Input for this task: Begin

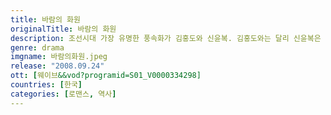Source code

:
 ```yaml
---
title: 바람의 화원
originalTitle: 바람의 화원
description: 조선시대 가장 유명한 풍속화가 김홍도와 신윤복. 김홍도와는 달리 신윤복은 '속된 그림을 그려 도화서에서 쫓겨났다'는 풍문만을 남기고 역사 속에서 영원히 사라져 버렸다. 두 사람이 활동했던 18세기는 우리 역사상 그 어느 때보다 안정된 사회를 기반으로 문화가 화려하게 꽃피었던 시기다. 자신도 뛰어난 화가였던 정조의 적극적인 문예부흥과 개혁 바람을 바탕으로 전근대에서 벗어나 근대로 옮겨가는 긍정적 에너지가 가득하던 그 시기에, '기록된 자와 기록되지 않은 자' 김홍도와 신윤복이 있다. 도대체 이 두 사람에게 어떤 일이 있었던 것일까? 신윤복에 대한 기록은 왜 모조리 사라져 버린 것일까?
genre: drama
imgname: 바람의화원.jpeg
release: "2008.09.24"
ott: [웨이브&&vod?programid=S01_V0000334298]
countries: [한국]
categories: [로맨스, 역사]
---
```

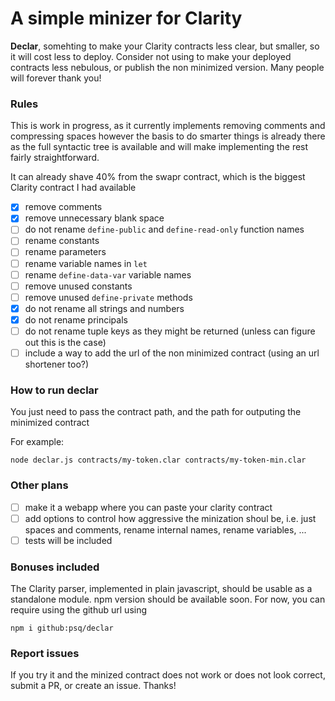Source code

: # A simple minizer for Clarity

__Declar__, somehting to make your Clarity contracts less clear, but smaller, so it will cost less to deploy.
Consider not using to make your deployed contracts less nebulous, or publish the non minimized version.
Many people will forever thank you!

### Rules
This is work in progress, as it currently implements removing comments and compressing spaces
however the basis to do smarter things is already there as the full syntactic tree is available
and will make implementing the rest fairly straightforward.

It can already shave 40% from the swapr contract, which is the biggest Clarity contract I had available

- [x] remove comments
- [x] remove unnecessary blank space
- [ ] do not rename `define-public` and `define-read-only` function names
- [ ] rename constants
- [ ] rename parameters
- [ ] rename variable names in `let`
- [ ] rename `define-data-var` variable names
- [ ] remove unused constants
- [ ] remove unused `define-private` methods
- [x] do not rename all strings and numbers
- [x] do not rename principals
- [ ] do not rename tuple keys as they might be returned (unless can figure out this is the case)
- [ ] include a way to add the url of the non minimized contract (using an url shortener too?)

### How to run declar
You just need to pass the contract path, and the path for outputing the minimized contract

For example:
```
node declar.js contracts/my-token.clar contracts/my-token-min.clar
```

### Other plans

- [ ] make it a webapp where you can paste your clarity contract
- [ ] add options to control how aggressive the minization shoul be, i.e. just spaces and comments, rename internal names, rename variables, ...
- [ ] tests will be included

### Bonuses included

The Clarity parser, implemented in plain javascript, should be usable as a standalone module.  npm version should be available
soon.  For now, you can require using the github url using
```
npm i github:psq/declar
```

### Report issues
If you try it and the minized contract does not work or does not look correct, submit a PR, or create an issue.  Thanks!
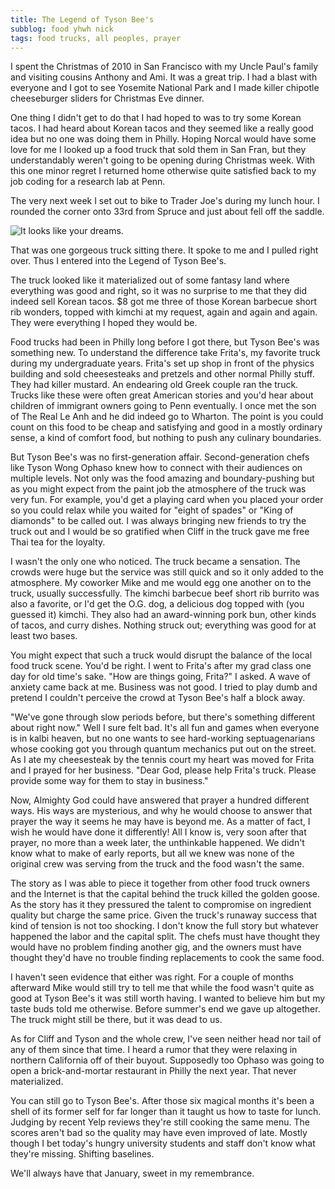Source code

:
 ```yaml
---
title: The Legend of Tyson Bee's
subblog: food yhwh nick
tags: food trucks, all peoples, prayer
---
```

I spent the Christmas of 2010 in San Francisco with my Uncle Paul's family and visiting cousins Anthony and Ami. It was a great trip. I had a blast with everyone and I got to see Yosemite National Park and I made killer chipotle cheeseburger sliders for Christmas Eve dinner.

One thing I didn't get to do that I had hoped to was to try some Korean tacos. I had heard about Korean tacos and they seemed like a really good idea but no one was doing them in Philly. Hoping Norcal would have some love for me I looked up a food truck that sold them in San Fran, but they understandably weren't going to be opening during Christmas week. With this one minor regret I returned home otherwise quite satisfied back to my job coding for a research lab at Penn.

The very next week I set out to bike to Trader Joe's during my lunch hour. I rounded the corner onto 33rd from Spruce and just about fell off the saddle.

![It looks like your dreams.](/img/tyson-bees.png)

That was one gorgeous truck sitting there. It spoke to me and I pulled right over. Thus I entered into the Legend of Tyson Bee's.

<!-- MORE -->

The truck looked like it materialized out of some fantasy land where everything was good and right, so it was no surprise to me that they did indeed sell Korean tacos. $8 got me three of those Korean barbecue short rib wonders, topped with kimchi at my request, again and again and again. They were everything I hoped they would be.

Food trucks had been in Philly long before I got there, but Tyson Bee's was something new. To understand the difference take Frita's, my favorite truck during my undergraduate years. Frita's set up shop in front of the physics building and sold cheesesteaks and pretzels and other normal Philly stuff. They had killer mustard. An endearing old Greek couple ran the truck. Trucks like these were often great American stories and you'd hear about children of immigrant owners going to Penn eventually. I once met the son of The Real Le Anh and he did indeed go to Wharton. The point is you could count on this food to be cheap and satisfying and good in a mostly ordinary sense, a kind of comfort food, but nothing to push any culinary boundaries.

But Tyson Bee's was no first-generation affair. Second-generation chefs like Tyson Wong Ophaso knew how to connect with their audiences on multiple levels. Not only was the food amazing and boundary-pushing but as you might expect from the paint job the atmosphere of the truck was very fun. For example, you'd get a playing card when you placed your order so you could relax while you waited for "eight of spades" or "King of diamonds" to be called out. I was always bringing new friends to try the truck out and I would be so gratified when Cliff in the truck gave me free Thai tea for the loyalty.

I wasn't the only one who noticed. The truck became a sensation. The crowds were huge but the service was still quick and so it only added to the atmosphere. My coworker Mike and me would egg one another on to the truck, usually successfully. The kimchi barbecue beef short rib burrito was also a favorite, or I'd get the O.G. dog, a delicious dog topped with (you guessed it) kimchi. They also had an award-winning pork bun, other kinds of tacos, and curry dishes. Nothing struck out; everything was good for at least two bases.

You might expect that such a truck would disrupt the balance of the local food truck scene. You'd be right. I went to Frita's after my grad class one day for old time's sake. "How are things going, Frita?" I asked. A wave of anxiety came back at me. Business was not good. I tried to play dumb and pretend I couldn't perceive the crowd at Tyson Bee's half a block away.

"We've gone through slow periods before, but there's something different about right now." Well I sure felt bad. It's all fun and games when everyone is in kalbi heaven, but no one wants to see hard-working septuagenarians whose cooking got you through quantum mechanics put out on the street. As I ate my cheesesteak by the tennis court my heart was moved for Frita and I prayed for her business. "Dear God, please help Frita's truck. Please provide some way for them to stay in business."

Now, Almighty God could have answered that prayer a hundred different ways. His ways are mysterious, and why he would choose to answer that prayer the way it seems he may have is beyond me. As a matter of fact, I wish he would have done it differently! All I know is, very soon after that prayer, no more than a week later, the unthinkable happened. We didn't know what to make of early reports, but all we knew was none of the original crew was serving from the truck and the food wasn't the same.

The story as I was able to piece it together from other food truck owners and the Internet is that the capital behind the truck killed the golden goose. As the story has it they pressured the talent to compromise on ingredient quality but charge the same price. Given the truck's runaway success that kind of tension is not too shocking. I don't know the full story but whatever happened the labor and the capital split. The chefs must have thought they would have no problem finding another gig, and the owners must have thought they'd have no trouble finding replacements to cook the same food.

I haven't seen evidence that either was right. For a couple of months afterward Mike would still try to tell me that while the food wasn't quite as good at Tyson Bee's it was still worth having. I wanted to believe him but my taste buds told me otherwise. Before summer's end we gave up altogether. The truck might still be there, but it was dead to us.

As for Cliff and Tyson and the whole crew, I've seen neither head nor tail of any of them since that time. I heard a rumor that they were relaxing in northern California off of their buyout. Supposedly too Ophaso was going to open a brick-and-mortar restaurant in Philly the next year. That never materialized.

You can still go to Tyson Bee's. After those six magical months it's been a shell of its former self for far longer than it taught us how to taste for lunch. Judging by recent Yelp reviews they're still cooking the same menu. The scores aren't bad so the quality may have even improved of late. Mostly though I bet today's hungry university students and staff don't know what they're missing. Shifting baselines.

We'll always have that January, sweet in my remembrance.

Input for this task: End

### Aim of the task
Return, from the data above, each line in which the string "otherwise" appears.

### Expected answer
One thing I didn't get to do that I had hoped to was to try some Korean tacos. I had heard about Korean tacos and they seemed like a really good idea but no one was doing them in Philly. Hoping Norcal would have some love for me I looked up a food truck that sold them in San Fran, but they understandably weren't going to be opening during Christmas week. With this one minor regret I returned home otherwise quite satisfied back to my job coding for a research lab at Penn.
I haven't seen evidence that either was right. For a couple of months afterward Mike would still try to tell me that while the food wasn't quite as good at Tyson Bee's it was still worth having. I wanted to believe him but my taste buds told me otherwise. Before summer's end we gave up altogether. The truck might still be there, but it was dead to us.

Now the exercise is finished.